No matter what kind of business is in question, every single brand is in the market of communication with people.
For an exchange of value between the two to happen, both sides need to communicate and then connect on a certain level.
That is why personality is a big part of your brand identity. If your brand could actually speak to consumers, it would define its voice.
A well-defined personality can provide people a “shortcut” for making sense of what your brand is and stands for. It can help you effectively set up, communicate, and meet consumer expectations (plus some more).
Essentially it’s all about building up concepts and lenses through which you help the consumer view the world with the help of your brand.
Through my work with branding, I’ve detected 5 key elements of brand personality that can help you nail that “initial read” that people subconsciously see when they first come in contact with your brand.
Your brand ideals make up the rationale of how you work and deliver value into the world. It’s about going beyond the transaction of product or service.
It’s the impact you aspire to create in the world.
People like to know that there is a standard in place for the brands they choose to use. They want to know that something bigger connects them.
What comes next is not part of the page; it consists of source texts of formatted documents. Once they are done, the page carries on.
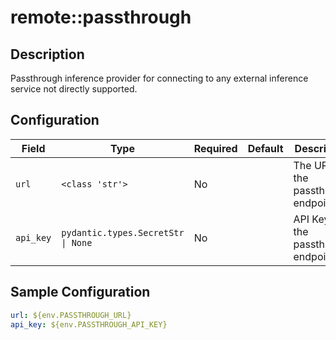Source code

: # remote::passthrough

## Description

Passthrough inference provider for connecting to any external inference service not directly supported.

## Configuration

| Field | Type | Required | Default | Description |
|-------|------|----------|---------|-------------|
| `url` | `<class 'str'>` | No |  | The URL for the passthrough endpoint |
| `api_key` | `pydantic.types.SecretStr \| None` | No |  | API Key for the passthrouth endpoint |

## Sample Configuration

```yaml
url: ${env.PASSTHROUGH_URL}
api_key: ${env.PASSTHROUGH_API_KEY}

```

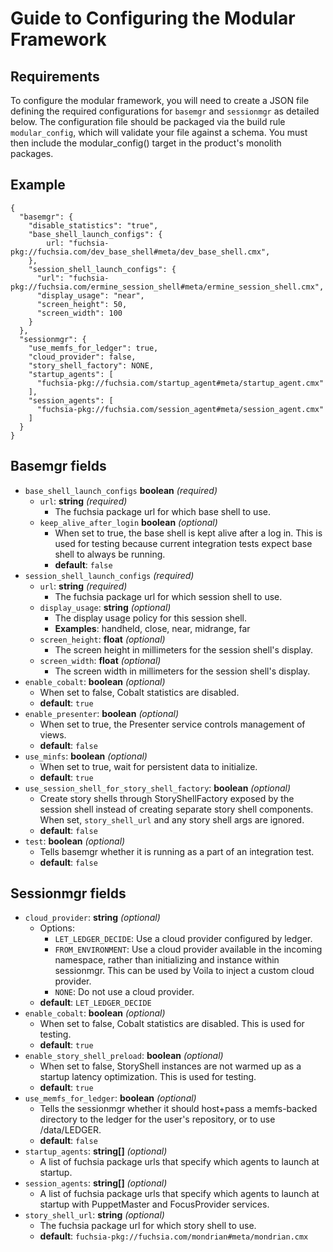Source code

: # Guide to Configuring the Modular Framework

## Requirements

To configure the modular framework, you will need to create a JSON file defining
the required configurations for `basemgr` and `sessionmgr` as detailed below.
The configuration file should be packaged via the build rule `modular_config`,
which will validate your file against a schema. You must then include the
modular_config() target in the product's monolith packages.

## Example
```
{
  "basemgr": {
    "disable_statistics": "true",
    "base_shell_launch_configs": {
        url: "fuchsia-pkg://fuchsia.com/dev_base_shell#meta/dev_base_shell.cmx",
    },
    "session_shell_launch_configs": {
      "url": "fuchsia-pkg://fuchsia.com/ermine_session_shell#meta/ermine_session_shell.cmx",
      "display_usage": "near",
      "screen_height": 50,
      "screen_width": 100
    }
  },
  "sessionmgr": {
    "use_memfs_for_ledger": true,
    "cloud_provider": false,
    "story_shell_factory": NONE,
    "startup_agents": [
      "fuchsia-pkg://fuchsia.com/startup_agent#meta/startup_agent.cmx"
    ],
    "session_agents": [
      "fuchsia-pkg://fuchsia.com/session_agent#meta/session_agent.cmx"
    ]
  }
}
```

## Basemgr fields

* `base_shell_launch_configs` **boolean** *(required)*
    - `url`: **string** *(required)*
        * The fuchsia package url for which base shell to use.
    - `keep_alive_after_login` **boolean** *(optional)*
        * When set to true, the base shell is kept alive after a log in. This is
          used for testing because current integration tests expect base shell
          to always be running.
        * **default**: `false`
* `session_shell_launch_configs` *(required)*
    - `url`: **string** *(required)*
        * The fuchsia package url for which session shell to use.
    - `display_usage`: **string** *(optional)*
        * The display usage policy for this session shell.
        * **Examples**: handheld, close, near, midrange, far
    - `screen_height`: **float** *(optional)*
        * The screen height in millimeters for the session shell's display.
    - `screen_width`: **float** *(optional)*
        * The screen width in millimeters for the session shell's display.
* `enable_cobalt`: **boolean** *(optional)*
    - When set to false, Cobalt statistics are disabled.
    - **default**: `true`
* `enable_presenter`: **boolean** *(optional)*
    - When set to true, the Presenter service controls management of views.
    - **default**: `false`
* `use_minfs`: **boolean** *(optional)*
    - When set to true, wait for persistent data to initialize.
    - **default**: `true`
* `use_session_shell_for_story_shell_factory`: **boolean** *(optional)*
    - Create story shells through StoryShellFactory exposed by the session shell
      instead of creating separate story shell components. When set,
      `story_shell_url` and any story shell args are ignored.
    - **default**: `false`
* `test`: **boolean** *(optional)*
    - Tells basemgr whether it is running as a part of an integration test.
    - **default**: `false`


## Sessionmgr fields

* `cloud_provider`: **string** *(optional)*
    - Options:
        * `LET_LEDGER_DECIDE`: Use a cloud provider configured by ledger.
        * `FROM_ENVIRONMENT`: Use a cloud provider available in the incoming
          namespace, rather than initializing and instance within sessionmgr.
          This can be used by Voila to inject a custom cloud provider.
        * `NONE`: Do not use a cloud provider.
    - **default**: `LET_LEDGER_DECIDE`
* `enable_cobalt`: **boolean** *(optional)*
    - When set to false, Cobalt statistics are disabled. This is used for testing.
    - **default**: `true`
* `enable_story_shell_preload`: **boolean** *(optional)*
    - When set to false, StoryShell instances are not warmed up as a startup
      latency optimization. This is used for testing.
    - **default**: `true`
* `use_memfs_for_ledger`: **boolean** *(optional)*
    - Tells the sessionmgr whether it should host+pass a memfs-backed directory to
      the ledger for the user's repository, or to use /data/LEDGER.
    - **default**: `false`
* `startup_agents`: **string[]** *(optional)*
    - A list of fuchsia package urls that specify which agents to launch at
      startup.
* `session_agents`: **string[]** *(optional)*
    - A list of fuchsia package urls that specify which agents to launch at
      startup with PuppetMaster and FocusProvider services.
* `story_shell_url`: **string** *(optional)*
    - The fuchsia package url for which story shell to use.
    - **default**: `fuchsia-pkg://fuchsia.com/mondrian#meta/mondrian.cmx`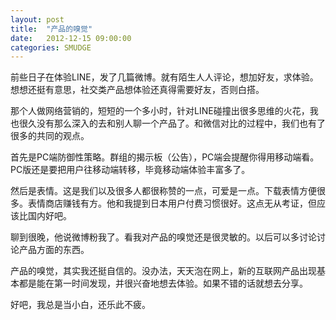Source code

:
 ```yaml
---
layout: post
title:  "产品的嗅觉"
date:   2012-12-15 09:00:00
categories: SMUDGE
---
```


前些日子在体验LINE，发了几篇微博。就有陌生人人评论，想加好友，求体验。想想还挺有意思，社交类产品想体验还真得需要好友，否则白搭。



那个人做网络营销的，短短的一个多小时，针对LINE碰撞出很多思维的火花，我也很久没有那么深入的去和别人聊一个产品了。和微信对比的过程中，我们也有了很多的共同的观点。



首先是PC端防御性策略。群组的揭示板（公告），PC端会提醒你得用移动端看。PC版还是要把用户往移动端转移，毕竟移动端体验丰富多了。



然后是表情。这是我们以及很多人都很称赞的一点，可爱是一点。下载表情方便很多。表情商店赚钱有方。他和我提到日本用户付费习惯很好。这点无从考证，但应该比国内好吧。



聊到很晚，他说微博粉我了。看我对产品的嗅觉还是很灵敏的。以后可以多讨论讨论产品方面的东西。



产品的嗅觉，其实我还挺自信的。没办法，天天泡在网上，新的互联网产品出现基本都是能在第一时间发现，并很兴奋地想去体验。如果不错的话就想去分享。



好吧，我总是当小白，还乐此不疲。   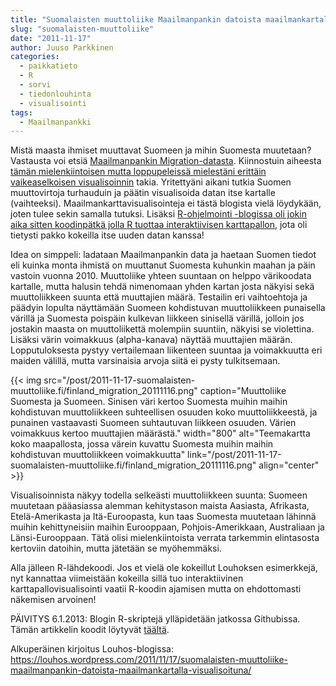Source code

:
 ```yaml
---
title: "Suomalaisten muuttoliike Maailmanpankin datoista maailmankartalla visualisoituna"
slug: "suomalaisten-muuttoliike"
date: "2011-11-17"
author: Juuso Parkkinen
categories:
  - paikkatieto
  - R
  - sorvi
  - tiedonlouhinta
  - visualisointi
tags:
  - Maailmanpankki
---
```


Mistä maasta ihmiset muuttavat Suomeen ja mihin Suomesta muutetaan? Vastausta voi etsiä [Maailmanpankin Migration-datasta](http://econ.worldbank.org/WBSITE/EXTERNAL/EXTDEC/EXTDECPROSPECTS/0,,contentMDK:22803131~pagePK:64165401~piPK:64165026~theSitePK:476883,00.html). Kiinnostuin aiheesta [tämän mielenkiintoisen mutta loppupeleissä mielestäni erittäin vaikeaselkoisen visualisoinnin](http://flowingdata.com/2011/08/10/people-moving/) takia. Yritettyäni aikani tutkia Suomen muuttovirtoja turhauduin ja päätin visualisoida datan itse kartalle (vaihteeksi). Maailmankarttavisualisointeja ei tästä blogista vielä löydykään, joten tulee sekin samalla tutuksi. Lisäksi [R-ohjelmointi -blogissa oli jokin aika sitten koodinpätkä jolla R tuottaa interaktiivisen karttapallon](http://www.r-ohjelmointi.org/?p=906), jota oli tietysti pakko kokeilla itse uuden datan kanssa!

Idea on simppeli: ladataan Maailmanpankin data ja haetaan Suomen tiedot eli kuinka monta ihmistä on muuttanut Suomesta kuhunkin maahan ja päin vastoin vuonna 2010. Muuttoliike yhteen suuntaan on helppo värikoodata kartalle, mutta halusin tehdä nimenomaan yhden kartan josta näkyisi sekä muuttoliikkeen suunta että muuttajien määrä. Testailin eri vaihtoehtoja ja päädyin lopulta näyttämään Suomeen kohdistuvan muuttoliikkeen punaisella värillä ja Suomesta poispäin kulkevan liikkeen sinisellä värillä, jolloin jos jostakin maasta on muuttoliikettä molempiin suuntiin, näkyisi se violettina. Lisäksi värin voimakkuus (alpha-kanava) näyttää muuttajien määrän. Lopputuloksesta pystyy vertailemaan liikenteen suuntaa ja voimakkuutta eri maiden välillä, mutta varsinaisia arvoja siitä ei pysty tulkitsemaan.

{{< img src="/post/2011-11-17-suomalaisten-muuttoliike.fi/finland_migration_20111116.png" 
caption="Muuttoliike Suomesta ja Suomeen. Sinisen väri kertoo Suomesta muihin maihin kohdistuvan muuttoliikkeen suhteellisen osuuden koko muuttoliikkeestä, ja punainen vastaavasti Suomeen suhtautuvan liikkeen osuuden. Värien voimakkuus kertoo muuttajien määrästä." 
width="800" 
alt="Teemakartta koko maapallosta, jossa värein kuvattu Suomesta muihin maihin kohdistuvan muuttoliikkeen voimakkuutta" 
link="/post/2011-11-17-suomalaisten-muuttoliike.fi/finland_migration_20111116.png" 
align="center" >}}

Visualisoinnista näkyy todella selkeästi muuttoliikkeen suunta: Suomeen muutetaan pääasiassa alemman kehitystason maista Aasiasta, Afrikasta, Etelä-Amerikasta ja Itä-Euroopasta, kun taas Suomesta muutetaan lähinnä muihin kehittyneisiin maihin Eurooppaan, Pohjois-Amerikkaan, Australiaan ja Länsi-Eurooppaan. Tätä olisi mielenkiintoista verrata tarkemmin elintasosta kertoviin datoihin, mutta jätetään se myöhemmäksi.

Alla jälleen R-lähdekoodi. Jos et vielä ole kokeillut Louhoksen esimerkkejä, nyt kannattaa viimeistään kokeilla sillä tuo interaktiivinen karttapallovisualisointi vaatii R-koodin ajamisen mutta on ehdottomasti näkemisen arvoinen!

PÄIVITYS 6.1.2013: Blogin R-skriptejä ylläpidetään jatkossa Githubissa. Tämän artikkelin koodit löytyvät [täältä](https://github.com/louhos/takomo/blob/master/examples/20111117-muuttoliike.R).

Alkuperäinen kirjoitus Louhos-blogissa: https://louhos.wordpress.com/2011/11/17/suomalaisten-muuttoliike-maailmanpankin-datoista-maailmankartalla-visualisoituna/
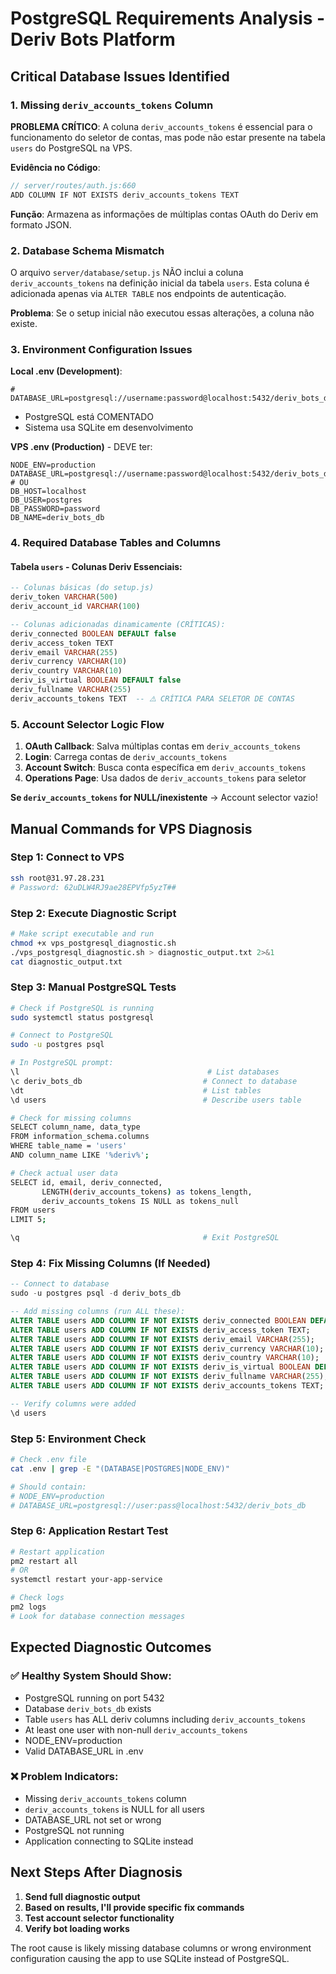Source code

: # PostgreSQL Requirements Analysis - Deriv Bots Platform

## Critical Database Issues Identified

### 1. **Missing `deriv_accounts_tokens` Column**
**PROBLEMA CRÍTICO**: A coluna `deriv_accounts_tokens` é essencial para o funcionamento do seletor de contas, mas pode não estar presente na tabela `users` do PostgreSQL na VPS.

**Evidência no Código**:
```javascript
// server/routes/auth.js:660
ADD COLUMN IF NOT EXISTS deriv_accounts_tokens TEXT
```

**Função**: Armazena as informações de múltiplas contas OAuth do Deriv em formato JSON.

### 2. **Database Schema Mismatch**
O arquivo `server/database/setup.js` NÃO inclui a coluna `deriv_accounts_tokens` na definição inicial da tabela `users`. Esta coluna é adicionada apenas via `ALTER TABLE` nos endpoints de autenticação.

**Problema**: Se o setup inicial não executou essas alterações, a coluna não existe.

### 3. **Environment Configuration Issues**

**Local .env (Development)**:
```
# DATABASE_URL=postgresql://username:password@localhost:5432/deriv_bots_db
```
- PostgreSQL está COMENTADO
- Sistema usa SQLite em desenvolvimento

**VPS .env (Production)** - DEVE ter:
```
NODE_ENV=production
DATABASE_URL=postgresql://username:password@localhost:5432/deriv_bots_db
# OU
DB_HOST=localhost
DB_USER=postgres
DB_PASSWORD=password
DB_NAME=deriv_bots_db
```

### 4. **Required Database Tables and Columns**

#### Tabela `users` - Colunas Deriv Essenciais:
```sql
-- Colunas básicas (do setup.js)
deriv_token VARCHAR(500)
deriv_account_id VARCHAR(100)

-- Colunas adicionadas dinamicamente (CRÍTICAS):
deriv_connected BOOLEAN DEFAULT false
deriv_access_token TEXT
deriv_email VARCHAR(255)
deriv_currency VARCHAR(10)
deriv_country VARCHAR(10)
deriv_is_virtual BOOLEAN DEFAULT false
deriv_fullname VARCHAR(255)
deriv_accounts_tokens TEXT  -- ⚠️ CRÍTICA PARA SELETOR DE CONTAS
```

### 5. **Account Selector Logic Flow**
1. **OAuth Callback**: Salva múltiplas contas em `deriv_accounts_tokens`
2. **Login**: Carrega contas de `deriv_accounts_tokens`
3. **Account Switch**: Busca conta específica em `deriv_accounts_tokens`
4. **Operations Page**: Usa dados de `deriv_accounts_tokens` para seletor

**Se `deriv_accounts_tokens` for NULL/inexistente** → Account selector vazio!

## Manual Commands for VPS Diagnosis

### Step 1: Connect to VPS
```bash
ssh root@31.97.28.231
# Password: 62uDLW4RJ9ae28EPVfp5yzT##
```

### Step 2: Execute Diagnostic Script
```bash
# Make script executable and run
chmod +x vps_postgresql_diagnostic.sh
./vps_postgresql_diagnostic.sh > diagnostic_output.txt 2>&1
cat diagnostic_output.txt
```

### Step 3: Manual PostgreSQL Tests
```bash
# Check if PostgreSQL is running
sudo systemctl status postgresql

# Connect to PostgreSQL
sudo -u postgres psql

# In PostgreSQL prompt:
\l                                          # List databases
\c deriv_bots_db                           # Connect to database
\dt                                        # List tables
\d users                                   # Describe users table

# Check for missing columns
SELECT column_name, data_type
FROM information_schema.columns
WHERE table_name = 'users'
AND column_name LIKE '%deriv%';

# Check actual user data
SELECT id, email, deriv_connected,
       LENGTH(deriv_accounts_tokens) as tokens_length,
       deriv_accounts_tokens IS NULL as tokens_null
FROM users
LIMIT 5;

\q                                         # Exit PostgreSQL
```

### Step 4: Fix Missing Columns (If Needed)
```sql
-- Connect to database
sudo -u postgres psql -d deriv_bots_db

-- Add missing columns (run ALL these):
ALTER TABLE users ADD COLUMN IF NOT EXISTS deriv_connected BOOLEAN DEFAULT false;
ALTER TABLE users ADD COLUMN IF NOT EXISTS deriv_access_token TEXT;
ALTER TABLE users ADD COLUMN IF NOT EXISTS deriv_email VARCHAR(255);
ALTER TABLE users ADD COLUMN IF NOT EXISTS deriv_currency VARCHAR(10);
ALTER TABLE users ADD COLUMN IF NOT EXISTS deriv_country VARCHAR(10);
ALTER TABLE users ADD COLUMN IF NOT EXISTS deriv_is_virtual BOOLEAN DEFAULT false;
ALTER TABLE users ADD COLUMN IF NOT EXISTS deriv_fullname VARCHAR(255);
ALTER TABLE users ADD COLUMN IF NOT EXISTS deriv_accounts_tokens TEXT;

-- Verify columns were added
\d users
```

### Step 5: Environment Check
```bash
# Check .env file
cat .env | grep -E "(DATABASE|POSTGRES|NODE_ENV)"

# Should contain:
# NODE_ENV=production
# DATABASE_URL=postgresql://user:pass@localhost:5432/deriv_bots_db
```

### Step 6: Application Restart Test
```bash
# Restart application
pm2 restart all
# OR
systemctl restart your-app-service

# Check logs
pm2 logs
# Look for database connection messages
```

## Expected Diagnostic Outcomes

### ✅ **Healthy System Should Show**:
- PostgreSQL running on port 5432
- Database `deriv_bots_db` exists
- Table `users` has ALL deriv columns including `deriv_accounts_tokens`
- At least one user with non-null `deriv_accounts_tokens`
- NODE_ENV=production
- Valid DATABASE_URL in .env

### ❌ **Problem Indicators**:
- Missing `deriv_accounts_tokens` column
- `deriv_accounts_tokens` is NULL for all users
- DATABASE_URL not set or wrong
- PostgreSQL not running
- Application connecting to SQLite instead

## Next Steps After Diagnosis
1. **Send full diagnostic output**
2. **Based on results, I'll provide specific fix commands**
3. **Test account selector functionality**
4. **Verify bot loading works**

The root cause is likely missing database columns or wrong environment configuration causing the app to use SQLite instead of PostgreSQL.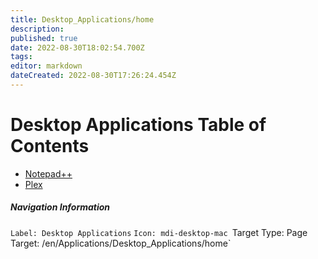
 ```yaml
---
title: Desktop_Applications/home
description: 
published: true
date: 2022-08-30T18:02:54.700Z
tags: 
editor: markdown
dateCreated: 2022-08-30T17:26:24.454Z
---
```


# Desktop Applications Table of Contents

- [Notepad++](https://wiki.commsnet.org/en/Desktop_Applications/notepadplusplus)
- [Plex]()



##### Navigation Information
`Label: Desktop Applications`
`Icon: mdi-desktop-mac
`Target Type: Page`
`Target: /en/Applications/Desktop_Applications/home`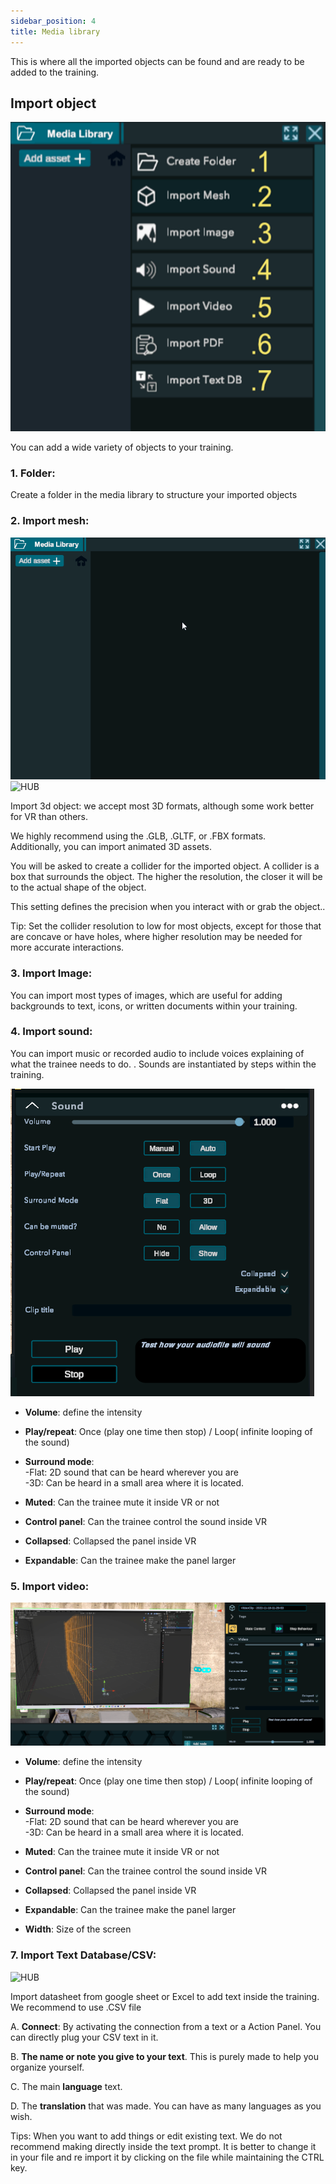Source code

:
 ```yaml
---
sidebar_position: 4
title: Media library
---
```


  

This is where all the imported objects can be found and are ready to be added to the training. 

 

## Import object 

![HUB](/img/19MediaLib.PNG)

You can add a wide variety of objects to your training.
 
  

### 1. Folder:  

 
Create a folder in the media library to structure your imported objects 

 

### 2. Import mesh:  
 
 ![HUB](/img/20Import.gif)
 ![HUB](/img/21Import.gif)
 
Import 3d object: we accept most 3D formats, although some work better for VR than others.  
 
We highly recommend using the .GLB, .GLTF, or .FBX formats.  
Additionally, you can import animated 3D assets.  

You will be asked to create a collider for the imported object. A collider is a box that surrounds the object. The higher the resolution, the closer it will be to the actual shape of the object. 

This setting defines the precision when you interact with or grab the object.. 
 
Tip: Set the collider resolution to low for most objects, except for those that are concave or have holes, where higher resolution may be needed for more accurate interactions. 

 

### 3. Import Image:  

 

You can import most types of images, which are useful for adding backgrounds to text, icons, or written documents within your training. 

 

 

### 4. Import sound:  

You can import music or recorded audio to include voices explaining of what the trainee needs to do. . 
Sounds are instantiated by steps within the training. 
  
 
![HUB](/img/22ImportSound.png)
 
 

- **Volume**: define the intensity 

- **Play/repeat**: Once (play one time then stop) / Loop( infinite looping of the sound) 

- **Surround mode**:  
 -Flat: 2D sound that can be heard wherever you are    
 -3D: Can be heard in a small area where it is located. 

- **Muted**: Can the trainee mute it inside VR or not 

- **Control panel**: Can the trainee control the sound inside VR  

- **Collapsed**: Collapsed the panel inside VR 

- **Expandable**: Can the trainee make the panel larger 

 

 

### 5. Import video: 
 
 
![HUB](/img/23ImportVideo.png)
 

- **Volume**: define the intensity 

- **Play/repeat**: Once (play one time then stop) / Loop( infinite looping of the sound) 

- **Surround mode**:  
 -Flat: 2D sound that can be heard wherever you are     
 -3D: Can be heard in a small area where it is located. 

- **Muted**: Can the trainee mute it inside VR or not 

- **Control panel**: Can the trainee control the sound inside VR  

- **Collapsed**: Collapsed the panel inside VR 

- **Expandable**: Can the trainee make the panel larger 

- **Width**: Size of the screen
 

 

### 7. Import Text Database/CSV:  

 

 ![HUB](/img/24importCSV.gif)

  
Import datasheet from google sheet or Excel to add text inside the training.  
We recommend to use .CSV file 

 

   A. **Connect**: By activating the connection from a text or a Action Panel. You can directly plug your CSV text in it. 

   B. **The name or note you give to your text**. This is purely made to help you organize yourself. 

   C. The main **language** text. 

   D. The **translation** that was made. You can have as many languages as you wish. 
 
Tips: When you want to add things or edit existing text. We do not recommend making directly inside the text prompt. It is better to change it in your file and re import it by clicking on the file while maintaining the CTRL key. 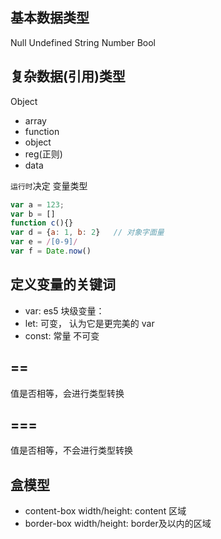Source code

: ## 基本数据类型
Null 
Undefined
String
Number
Bool

## 复杂数据(引用)类型
Object
- array
- function    
- object
- reg(正则)
- data

`运行时`决定  变量类型

```js
var a = 123;
var b = []
function c(){}
var d = {a: 1, b: 2}   // 对象字面量
var e = /[0-9]/
var f = Date.now()
```

## 定义变量的关键词
- var: es5
块级变量：
- let:   可变， 认为它是更完美的 var
- const: 常量   不可变

## ==
值是否相等，会进行类型转换
## ===
值是否相等，不会进行类型转换

## 盒模型
- content-box
width/height: content 区域
- border-box
width/height: border及以内的区域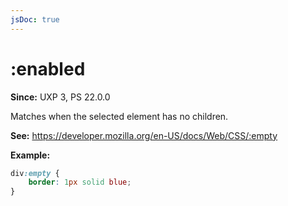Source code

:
 ```yaml
---
jsDoc: true
---
```

# :enabled

**Since:** UXP 3, PS 22.0.0

Matches when the selected element has no children.

**See:** https://developer.mozilla.org/en-US/docs/Web/CSS/:empty

**Example:**

```css
div:empty {
    border: 1px solid blue;
}
```

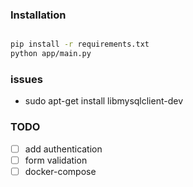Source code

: 
### Installation

```bash

pip install -r requirements.txt
python app/main.py
```

### issues
- sudo apt-get install libmysqlclient-dev

### TODO

* [ ] add authentication
* [ ] form validation
* [ ] docker-compose
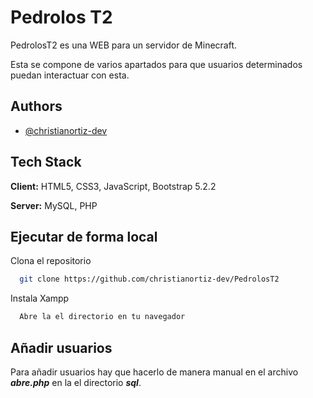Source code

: 
# Pedrolos T2

PedrolosT2 es una WEB para un servidor de Minecraft.

Esta se compone de varios apartados para que usuarios determinados puedan interactuar con esta.


## Authors

- [@christianortiz-dev](https://www.github.com/christianortiz-dev)


## Tech Stack

**Client:** HTML5, CSS3, JavaScript, Bootstrap 5.2.2

**Server:** MySQL, PHP

## Ejecutar de forma local

Clona el repositorio

```bash
  git clone https://github.com/christianortiz-dev/PedrolosT2
```

Instala Xampp

```bash
  Abre la el directorio en tu navegador
```

## Añadir usuarios

Para añadir usuarios hay que hacerlo de manera manual en el archivo ***abre.php*** en la el directorio ***sql***.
Declaring your ideals is a great way to set up accountability with your customers and a good measure of success for your team internally.
Example: Nike’s mission is to bring inspiration and innovation to every athlete in the world. And they believe if you have a body, you’re an athlete. Collected from Nike’s website.
What are your winning aspirations?
Ideals are best-described with one-sentence ideas. You should be able to sum up the whole idea in a short, clear sentence. Powerful yet easy to digest.
Going off aspirations, it’s good that you set some goals for your brand. Again, we are approaching things past business intentions and transactions.
Brand goals define the impact you want to have on customers.
Example: The goal designer Chirs Do has is to help teach one billion people how to make a living doing what they love through his platform. Collected from The Futur’s website.
There are three goals that I think every brand should aim for:
- To unite people with a goal to build a community. A place where everyone is on the same mindset. How are you getting your people involved?
- To transform their lives with the help of your service. It’s usually more than a purchase. What do you help them unlock in life?
- To provide premium value. What does that look like for your brand?
Set some brand goals together with a plan to make them happen. Figure out how you can start customers on a journey of small wins and go from there.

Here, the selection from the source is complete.